## WORK INSTRUCTION
Each line in the records below, from the one that contains "## Project Overview" to the one that contains "- ✅ Google Gemini", should be reproduced exactly, the first and last included.

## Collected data
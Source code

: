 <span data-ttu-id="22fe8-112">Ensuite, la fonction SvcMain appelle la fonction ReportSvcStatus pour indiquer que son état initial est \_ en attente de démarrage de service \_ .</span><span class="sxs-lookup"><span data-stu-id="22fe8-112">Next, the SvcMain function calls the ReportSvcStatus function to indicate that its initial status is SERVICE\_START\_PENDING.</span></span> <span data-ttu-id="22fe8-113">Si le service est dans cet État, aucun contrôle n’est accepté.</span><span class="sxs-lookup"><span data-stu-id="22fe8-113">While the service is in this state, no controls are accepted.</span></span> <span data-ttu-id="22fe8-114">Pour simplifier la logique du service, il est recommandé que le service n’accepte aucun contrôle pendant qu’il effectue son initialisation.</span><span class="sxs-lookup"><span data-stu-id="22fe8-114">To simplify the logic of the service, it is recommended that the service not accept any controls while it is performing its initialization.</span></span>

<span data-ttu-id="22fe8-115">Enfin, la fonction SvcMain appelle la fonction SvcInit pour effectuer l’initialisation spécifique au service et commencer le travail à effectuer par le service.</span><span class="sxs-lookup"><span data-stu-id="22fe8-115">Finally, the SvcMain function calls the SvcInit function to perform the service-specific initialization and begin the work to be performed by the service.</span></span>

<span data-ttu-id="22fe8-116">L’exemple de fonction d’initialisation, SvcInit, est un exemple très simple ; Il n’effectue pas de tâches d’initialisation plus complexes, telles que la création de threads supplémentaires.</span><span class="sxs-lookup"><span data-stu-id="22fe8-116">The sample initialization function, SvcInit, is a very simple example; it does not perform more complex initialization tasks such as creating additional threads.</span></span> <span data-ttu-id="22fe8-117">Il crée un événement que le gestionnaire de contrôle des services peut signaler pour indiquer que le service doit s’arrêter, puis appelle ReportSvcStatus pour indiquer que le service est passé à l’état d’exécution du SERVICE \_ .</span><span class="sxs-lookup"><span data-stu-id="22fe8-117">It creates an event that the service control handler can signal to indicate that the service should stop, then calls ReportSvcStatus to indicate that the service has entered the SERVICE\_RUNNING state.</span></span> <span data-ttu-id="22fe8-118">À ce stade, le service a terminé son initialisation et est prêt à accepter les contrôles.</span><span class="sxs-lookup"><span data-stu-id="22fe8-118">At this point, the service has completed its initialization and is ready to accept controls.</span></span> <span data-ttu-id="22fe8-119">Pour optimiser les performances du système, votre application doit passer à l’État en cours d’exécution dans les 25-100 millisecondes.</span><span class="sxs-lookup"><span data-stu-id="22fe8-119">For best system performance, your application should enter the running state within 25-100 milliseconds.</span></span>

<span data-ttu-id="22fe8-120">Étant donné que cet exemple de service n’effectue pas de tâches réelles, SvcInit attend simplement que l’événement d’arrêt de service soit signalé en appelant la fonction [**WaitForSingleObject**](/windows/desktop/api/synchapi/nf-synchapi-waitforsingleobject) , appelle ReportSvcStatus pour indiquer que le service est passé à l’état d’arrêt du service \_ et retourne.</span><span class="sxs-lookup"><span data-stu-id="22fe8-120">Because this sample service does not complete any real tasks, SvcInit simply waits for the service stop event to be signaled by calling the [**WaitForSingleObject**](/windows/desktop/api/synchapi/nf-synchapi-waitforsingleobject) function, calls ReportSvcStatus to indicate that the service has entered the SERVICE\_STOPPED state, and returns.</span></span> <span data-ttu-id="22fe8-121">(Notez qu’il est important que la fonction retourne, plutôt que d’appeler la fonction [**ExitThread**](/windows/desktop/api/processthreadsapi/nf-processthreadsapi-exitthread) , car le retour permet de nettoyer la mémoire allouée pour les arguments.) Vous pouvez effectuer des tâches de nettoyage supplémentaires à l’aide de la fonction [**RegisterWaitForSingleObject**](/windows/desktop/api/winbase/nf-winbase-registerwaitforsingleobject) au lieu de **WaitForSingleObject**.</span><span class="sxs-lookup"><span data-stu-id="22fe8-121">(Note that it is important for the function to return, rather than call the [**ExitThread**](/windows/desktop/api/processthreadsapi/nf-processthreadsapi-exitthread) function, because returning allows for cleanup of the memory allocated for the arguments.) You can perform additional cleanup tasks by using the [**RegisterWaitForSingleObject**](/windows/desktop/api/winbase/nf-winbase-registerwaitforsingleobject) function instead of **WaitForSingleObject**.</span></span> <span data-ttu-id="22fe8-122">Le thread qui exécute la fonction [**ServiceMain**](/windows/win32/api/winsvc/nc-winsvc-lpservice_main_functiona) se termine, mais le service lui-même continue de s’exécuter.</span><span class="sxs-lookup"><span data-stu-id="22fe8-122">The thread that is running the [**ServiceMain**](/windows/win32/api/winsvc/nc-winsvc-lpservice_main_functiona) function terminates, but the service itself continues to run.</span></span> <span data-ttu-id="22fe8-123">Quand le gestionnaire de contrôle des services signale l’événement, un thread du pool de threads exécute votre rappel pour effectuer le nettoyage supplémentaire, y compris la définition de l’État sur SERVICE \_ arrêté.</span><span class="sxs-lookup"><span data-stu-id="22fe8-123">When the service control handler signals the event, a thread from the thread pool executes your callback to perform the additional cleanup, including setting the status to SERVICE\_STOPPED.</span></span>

* * *

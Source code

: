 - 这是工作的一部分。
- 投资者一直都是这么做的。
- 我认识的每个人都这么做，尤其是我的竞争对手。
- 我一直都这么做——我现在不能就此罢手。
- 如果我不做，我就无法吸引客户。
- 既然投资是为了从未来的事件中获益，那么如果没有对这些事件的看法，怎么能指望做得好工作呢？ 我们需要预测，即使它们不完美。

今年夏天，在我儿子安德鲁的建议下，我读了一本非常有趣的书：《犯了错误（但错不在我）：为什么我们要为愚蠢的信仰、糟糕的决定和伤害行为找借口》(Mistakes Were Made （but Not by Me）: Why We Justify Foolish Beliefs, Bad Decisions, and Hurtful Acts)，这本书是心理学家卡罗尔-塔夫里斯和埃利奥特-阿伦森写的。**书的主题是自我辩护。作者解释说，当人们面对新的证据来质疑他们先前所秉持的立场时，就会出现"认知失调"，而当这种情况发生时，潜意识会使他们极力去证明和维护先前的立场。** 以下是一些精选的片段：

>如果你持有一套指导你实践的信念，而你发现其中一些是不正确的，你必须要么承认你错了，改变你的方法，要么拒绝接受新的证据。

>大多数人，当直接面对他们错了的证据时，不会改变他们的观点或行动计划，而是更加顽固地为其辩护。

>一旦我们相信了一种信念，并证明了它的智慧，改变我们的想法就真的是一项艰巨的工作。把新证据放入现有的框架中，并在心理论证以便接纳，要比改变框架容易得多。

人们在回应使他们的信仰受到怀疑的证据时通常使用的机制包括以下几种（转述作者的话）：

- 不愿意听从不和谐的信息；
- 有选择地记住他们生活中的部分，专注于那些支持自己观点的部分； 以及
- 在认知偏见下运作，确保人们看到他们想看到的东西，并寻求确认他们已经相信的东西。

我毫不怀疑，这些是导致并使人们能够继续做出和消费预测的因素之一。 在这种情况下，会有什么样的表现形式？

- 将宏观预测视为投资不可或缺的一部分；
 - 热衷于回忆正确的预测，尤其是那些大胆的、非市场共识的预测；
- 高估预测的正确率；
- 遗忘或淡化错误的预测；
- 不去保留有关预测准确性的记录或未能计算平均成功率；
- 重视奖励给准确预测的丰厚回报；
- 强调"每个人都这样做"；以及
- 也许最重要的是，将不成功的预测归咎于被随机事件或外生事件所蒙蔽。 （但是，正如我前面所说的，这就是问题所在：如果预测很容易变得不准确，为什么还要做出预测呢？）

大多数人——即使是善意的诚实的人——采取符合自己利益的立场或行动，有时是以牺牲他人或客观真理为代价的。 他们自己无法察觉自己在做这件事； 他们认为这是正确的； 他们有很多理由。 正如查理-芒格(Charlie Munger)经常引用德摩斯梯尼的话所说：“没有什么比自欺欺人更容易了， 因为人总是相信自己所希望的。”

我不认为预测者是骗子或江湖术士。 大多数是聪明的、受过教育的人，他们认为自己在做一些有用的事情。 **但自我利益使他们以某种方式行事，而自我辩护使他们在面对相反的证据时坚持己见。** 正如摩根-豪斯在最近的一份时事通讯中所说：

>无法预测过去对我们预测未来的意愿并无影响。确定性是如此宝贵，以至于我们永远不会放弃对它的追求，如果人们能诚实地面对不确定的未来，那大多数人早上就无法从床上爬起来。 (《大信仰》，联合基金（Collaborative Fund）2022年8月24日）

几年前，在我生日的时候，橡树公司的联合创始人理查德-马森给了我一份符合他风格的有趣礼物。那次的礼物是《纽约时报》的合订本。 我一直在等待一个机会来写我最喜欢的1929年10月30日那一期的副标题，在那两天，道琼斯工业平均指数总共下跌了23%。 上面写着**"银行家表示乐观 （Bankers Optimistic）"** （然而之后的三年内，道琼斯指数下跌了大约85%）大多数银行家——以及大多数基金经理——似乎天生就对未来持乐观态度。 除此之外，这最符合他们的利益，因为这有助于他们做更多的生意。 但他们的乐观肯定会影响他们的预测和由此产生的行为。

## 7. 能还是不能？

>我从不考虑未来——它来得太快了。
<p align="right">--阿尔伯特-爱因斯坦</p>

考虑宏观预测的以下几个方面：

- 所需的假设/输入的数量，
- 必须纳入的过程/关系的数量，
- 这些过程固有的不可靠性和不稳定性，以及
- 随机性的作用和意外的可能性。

==

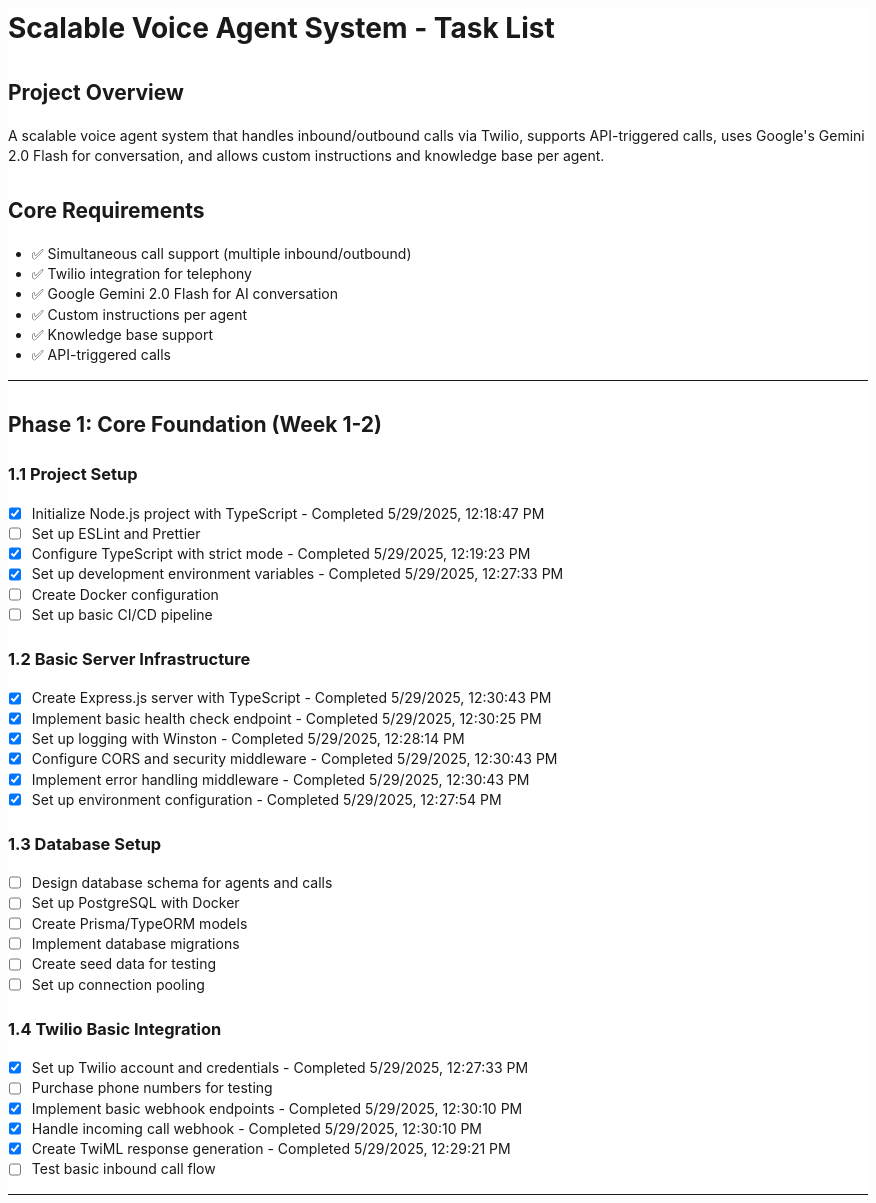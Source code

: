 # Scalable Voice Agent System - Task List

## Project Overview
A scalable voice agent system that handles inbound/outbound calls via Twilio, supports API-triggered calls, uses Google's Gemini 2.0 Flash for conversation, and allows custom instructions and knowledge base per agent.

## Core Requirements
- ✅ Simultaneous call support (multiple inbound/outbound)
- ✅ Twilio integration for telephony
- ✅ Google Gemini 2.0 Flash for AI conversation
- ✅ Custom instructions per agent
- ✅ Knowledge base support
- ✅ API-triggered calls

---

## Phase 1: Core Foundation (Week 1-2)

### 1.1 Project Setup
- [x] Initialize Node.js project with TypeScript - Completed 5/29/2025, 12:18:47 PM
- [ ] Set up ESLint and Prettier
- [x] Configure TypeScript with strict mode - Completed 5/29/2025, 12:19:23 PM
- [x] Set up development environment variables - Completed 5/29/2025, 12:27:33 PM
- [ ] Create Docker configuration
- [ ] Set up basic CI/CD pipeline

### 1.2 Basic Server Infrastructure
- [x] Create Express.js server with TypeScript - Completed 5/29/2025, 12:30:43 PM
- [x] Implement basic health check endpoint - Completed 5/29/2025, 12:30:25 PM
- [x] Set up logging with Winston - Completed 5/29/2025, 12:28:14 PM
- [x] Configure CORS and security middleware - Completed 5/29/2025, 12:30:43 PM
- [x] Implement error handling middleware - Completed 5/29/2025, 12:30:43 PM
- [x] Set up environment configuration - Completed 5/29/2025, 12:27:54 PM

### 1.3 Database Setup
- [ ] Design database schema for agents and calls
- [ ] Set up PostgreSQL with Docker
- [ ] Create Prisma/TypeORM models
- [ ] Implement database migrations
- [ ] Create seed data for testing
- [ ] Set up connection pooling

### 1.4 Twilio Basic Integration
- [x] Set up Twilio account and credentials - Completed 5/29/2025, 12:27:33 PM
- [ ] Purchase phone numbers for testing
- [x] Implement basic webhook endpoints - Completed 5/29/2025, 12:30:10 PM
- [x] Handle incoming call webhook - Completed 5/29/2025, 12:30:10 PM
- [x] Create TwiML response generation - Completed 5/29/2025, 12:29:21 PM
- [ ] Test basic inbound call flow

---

## OUTPUT FOR THIS EXERCISE
## Project Overview
A scalable voice agent system that handles inbound/outbound calls via Twilio, supports API-triggered calls, uses Google's Gemini 2.0 Flash for conversation, and allows custom instructions and knowledge base per agent.

## Core Requirements
- ✅ Simultaneous call support (multiple inbound/outbound)
- ✅ Twilio integration for telephony
- ✅ Google Gemini 2.0 Flash for AI conversation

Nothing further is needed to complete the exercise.